Save remotely to Fused (under the same name as the function object):

my_udf.to_fused()

UDFs saved to file systems are structured as a directory, which makes them easy to share and transport. Each UDF, like Sample_UDF, is contained within its own subdirectory within the public directory - along with its documentation, code, metadata, and utility function code. This means they can be thought of as a standalone Python package.

└── Sample_UDF
├── README.MD
├── Sample_UDF.py
├── meta.json
└── utils.py

Files relevant to each UDF are:

  • README.md Provides details of the UDF's purpose and how it works.
  • Sample_UDF.py This eponymous Python file contains the UDF's business logic as a Python function decorated with @fused.udf.
  • meta.json This file contains metadata needed to show the UDF in the UDF Catalog.
  • utils.py This (optional) Python file contains helper functions the UDF imports and references.

Typing

Fused UDFs support Python function annotations.
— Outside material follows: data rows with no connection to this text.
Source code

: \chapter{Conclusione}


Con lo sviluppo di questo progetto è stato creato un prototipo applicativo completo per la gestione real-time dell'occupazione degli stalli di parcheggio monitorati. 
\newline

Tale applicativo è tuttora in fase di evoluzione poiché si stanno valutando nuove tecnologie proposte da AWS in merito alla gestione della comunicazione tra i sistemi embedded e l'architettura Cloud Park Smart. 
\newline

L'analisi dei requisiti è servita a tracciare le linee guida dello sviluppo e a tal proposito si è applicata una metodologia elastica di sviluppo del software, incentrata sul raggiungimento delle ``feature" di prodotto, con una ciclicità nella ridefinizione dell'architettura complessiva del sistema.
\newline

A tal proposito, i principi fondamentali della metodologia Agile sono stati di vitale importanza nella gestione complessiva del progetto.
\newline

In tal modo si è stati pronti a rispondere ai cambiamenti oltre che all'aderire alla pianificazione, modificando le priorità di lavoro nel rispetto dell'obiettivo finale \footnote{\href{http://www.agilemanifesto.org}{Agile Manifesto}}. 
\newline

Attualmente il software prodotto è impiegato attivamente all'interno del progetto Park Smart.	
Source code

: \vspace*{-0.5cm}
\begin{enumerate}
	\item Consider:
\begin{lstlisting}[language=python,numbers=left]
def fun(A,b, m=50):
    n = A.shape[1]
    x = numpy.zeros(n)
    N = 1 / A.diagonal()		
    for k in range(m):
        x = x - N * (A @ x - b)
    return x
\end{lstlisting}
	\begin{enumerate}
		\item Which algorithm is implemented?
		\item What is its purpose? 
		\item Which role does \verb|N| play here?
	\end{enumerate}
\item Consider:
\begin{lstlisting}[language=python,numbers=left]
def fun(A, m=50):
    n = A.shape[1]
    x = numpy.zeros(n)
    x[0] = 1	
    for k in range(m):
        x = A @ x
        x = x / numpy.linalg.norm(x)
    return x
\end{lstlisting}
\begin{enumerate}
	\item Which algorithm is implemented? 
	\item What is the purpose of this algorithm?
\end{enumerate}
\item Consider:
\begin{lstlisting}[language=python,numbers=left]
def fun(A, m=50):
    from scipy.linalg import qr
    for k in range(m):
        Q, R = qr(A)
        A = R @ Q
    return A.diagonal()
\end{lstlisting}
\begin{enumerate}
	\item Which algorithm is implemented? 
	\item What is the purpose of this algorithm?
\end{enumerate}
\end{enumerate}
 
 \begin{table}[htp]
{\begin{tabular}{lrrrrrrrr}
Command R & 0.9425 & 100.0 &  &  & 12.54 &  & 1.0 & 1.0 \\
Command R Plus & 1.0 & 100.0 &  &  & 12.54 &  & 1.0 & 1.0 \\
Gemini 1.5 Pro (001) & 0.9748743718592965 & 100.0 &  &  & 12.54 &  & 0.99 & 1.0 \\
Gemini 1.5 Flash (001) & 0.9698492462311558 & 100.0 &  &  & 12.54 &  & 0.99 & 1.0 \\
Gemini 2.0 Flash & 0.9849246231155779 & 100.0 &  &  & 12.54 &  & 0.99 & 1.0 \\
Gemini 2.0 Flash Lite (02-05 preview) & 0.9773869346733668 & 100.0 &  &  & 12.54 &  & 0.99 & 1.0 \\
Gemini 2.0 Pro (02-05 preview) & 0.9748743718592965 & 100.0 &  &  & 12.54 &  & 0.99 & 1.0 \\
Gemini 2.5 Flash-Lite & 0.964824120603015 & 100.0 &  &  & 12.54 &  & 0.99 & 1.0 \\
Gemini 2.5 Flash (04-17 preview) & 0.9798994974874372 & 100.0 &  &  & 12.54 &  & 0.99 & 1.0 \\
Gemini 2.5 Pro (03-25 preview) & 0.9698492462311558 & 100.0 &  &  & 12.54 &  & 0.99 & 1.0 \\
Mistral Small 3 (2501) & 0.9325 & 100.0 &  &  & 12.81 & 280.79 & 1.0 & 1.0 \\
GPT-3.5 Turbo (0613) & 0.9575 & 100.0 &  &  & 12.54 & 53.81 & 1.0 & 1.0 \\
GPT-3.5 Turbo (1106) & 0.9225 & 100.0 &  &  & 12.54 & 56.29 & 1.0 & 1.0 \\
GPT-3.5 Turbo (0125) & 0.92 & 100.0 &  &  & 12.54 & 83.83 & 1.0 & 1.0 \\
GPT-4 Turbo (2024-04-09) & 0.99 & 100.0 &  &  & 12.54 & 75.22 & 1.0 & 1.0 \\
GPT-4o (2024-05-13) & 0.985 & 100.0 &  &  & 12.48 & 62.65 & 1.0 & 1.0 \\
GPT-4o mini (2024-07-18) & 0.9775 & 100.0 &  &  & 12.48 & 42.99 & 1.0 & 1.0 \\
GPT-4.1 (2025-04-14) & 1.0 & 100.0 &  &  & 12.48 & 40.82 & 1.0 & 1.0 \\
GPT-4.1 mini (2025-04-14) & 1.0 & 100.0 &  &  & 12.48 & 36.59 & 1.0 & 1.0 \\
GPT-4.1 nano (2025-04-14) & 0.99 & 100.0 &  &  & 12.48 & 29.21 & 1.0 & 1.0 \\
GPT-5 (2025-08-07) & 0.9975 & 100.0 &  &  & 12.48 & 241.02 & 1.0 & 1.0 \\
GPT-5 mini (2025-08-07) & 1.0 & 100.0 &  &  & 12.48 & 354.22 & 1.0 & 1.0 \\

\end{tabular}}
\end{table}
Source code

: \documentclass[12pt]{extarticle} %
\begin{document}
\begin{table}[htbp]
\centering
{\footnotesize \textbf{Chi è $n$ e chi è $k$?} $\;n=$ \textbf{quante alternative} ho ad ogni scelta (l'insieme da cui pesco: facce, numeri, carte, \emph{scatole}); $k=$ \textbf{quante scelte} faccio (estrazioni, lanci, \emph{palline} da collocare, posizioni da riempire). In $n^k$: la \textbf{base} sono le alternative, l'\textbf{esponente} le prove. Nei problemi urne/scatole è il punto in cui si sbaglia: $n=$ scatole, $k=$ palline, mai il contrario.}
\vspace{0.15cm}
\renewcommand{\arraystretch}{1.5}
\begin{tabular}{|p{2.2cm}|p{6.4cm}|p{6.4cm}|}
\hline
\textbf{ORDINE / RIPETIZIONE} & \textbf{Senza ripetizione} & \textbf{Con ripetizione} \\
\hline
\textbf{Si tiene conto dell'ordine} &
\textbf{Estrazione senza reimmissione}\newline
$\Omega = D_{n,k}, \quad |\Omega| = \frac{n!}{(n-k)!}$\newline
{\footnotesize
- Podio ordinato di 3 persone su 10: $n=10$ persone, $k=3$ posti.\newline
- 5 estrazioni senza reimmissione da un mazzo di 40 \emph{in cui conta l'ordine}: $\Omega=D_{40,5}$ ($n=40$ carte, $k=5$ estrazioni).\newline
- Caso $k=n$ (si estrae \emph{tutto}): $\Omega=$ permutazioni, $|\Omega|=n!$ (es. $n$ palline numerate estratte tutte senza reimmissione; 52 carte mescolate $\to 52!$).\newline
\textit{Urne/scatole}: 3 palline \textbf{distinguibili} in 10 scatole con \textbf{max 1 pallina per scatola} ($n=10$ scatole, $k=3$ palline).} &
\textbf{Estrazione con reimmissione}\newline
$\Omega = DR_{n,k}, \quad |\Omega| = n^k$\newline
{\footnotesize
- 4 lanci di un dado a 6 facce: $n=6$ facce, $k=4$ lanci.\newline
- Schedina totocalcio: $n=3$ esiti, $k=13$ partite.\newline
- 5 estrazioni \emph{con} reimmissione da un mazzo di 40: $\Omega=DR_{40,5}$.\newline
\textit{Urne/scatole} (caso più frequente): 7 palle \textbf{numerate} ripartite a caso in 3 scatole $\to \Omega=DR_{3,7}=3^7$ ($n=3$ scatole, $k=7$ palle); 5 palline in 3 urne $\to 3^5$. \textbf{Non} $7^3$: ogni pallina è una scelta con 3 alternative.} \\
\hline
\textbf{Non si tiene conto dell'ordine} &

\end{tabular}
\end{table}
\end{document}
Annotated parameters convert to the specified type before the UDF is called.

This is important to ensure that parameters serialized on HTTP calls resolve to the intended type. For example, the UDF below takes an integer and a dictionary, and is annotated as follows.

from typing import Dict
import fused

@fused.udf
def udf(my_param: int, my_dict: Dict):
print(my_param, type(my_param)) # int
print(my_dict, type(my_dict)) # Dict

Supported types

This feature is under active development. Presently supported types are int, float, bool, list, dict, List, Dict, Iterable, uuid.UUID, Optional[], and gpd.GeoDataFrame from a GeoJSON. Union is not supported. Parameters that are not annotated are handled as strings.

Fused also exposes special types to specify whether the output in Workbench should be handled as Tile or File. These are fused.types.TileXYZ and fused.types.TileGDF respectively. The bbox parameter is typed as fused.types.Bbox. You can read about them in the bbox object types section of the documentation.

The gpd.GeoDataFrame type

A common pattern in geospatial is to run operations on used-defined polygons. UDFs can accept a gpd.GeoDataFrame type parameter if serialized as a stringified GeoJSON object. This is because Fused needs a serializable object to pass to the UDF via an API call and GeoDataFrames don't serialize well. To address this, the gpd.GeoDataFrame type signals Fused to typecast the input GeoJSON string to a GeoDataFrame.

For example the following UDF accepts a gpd.GeoDataFrame type for the target_gdf parameter.

import geopandas as gpd

@fused.udf
def my_udf(target_gdf: gpd.GeoDataFrame=None):
return target_gdf

When calling the UDF with a GeoJSON string for the target_gdf parameter, Fused will automatically convert the string to a GeoDataFrame object.

import fused
import geopandas as gpd
import json

target_geom = json.dumps({"type":"FeatureCollection","features":[{"type":"Feature","properties":{},"geometry":{"type":"Polygon","coordinates":[[[-122.51121183018593,37.77096317381872],[-122.47612122306056,37.77228925202057],[-122.44351531587931,37.77597823096521],[-122.44362991745042,37.7664402812457],[-122.50998289649768,37.76279226591039],[-122.51121183018593,37.77096317381872]]]}}]})

gdf = fused.run(my_udf, target_gdf=target_geom)
warning

Note that the parameter must not be named bbox because fused.run will handle that reserved parameter name in a special way.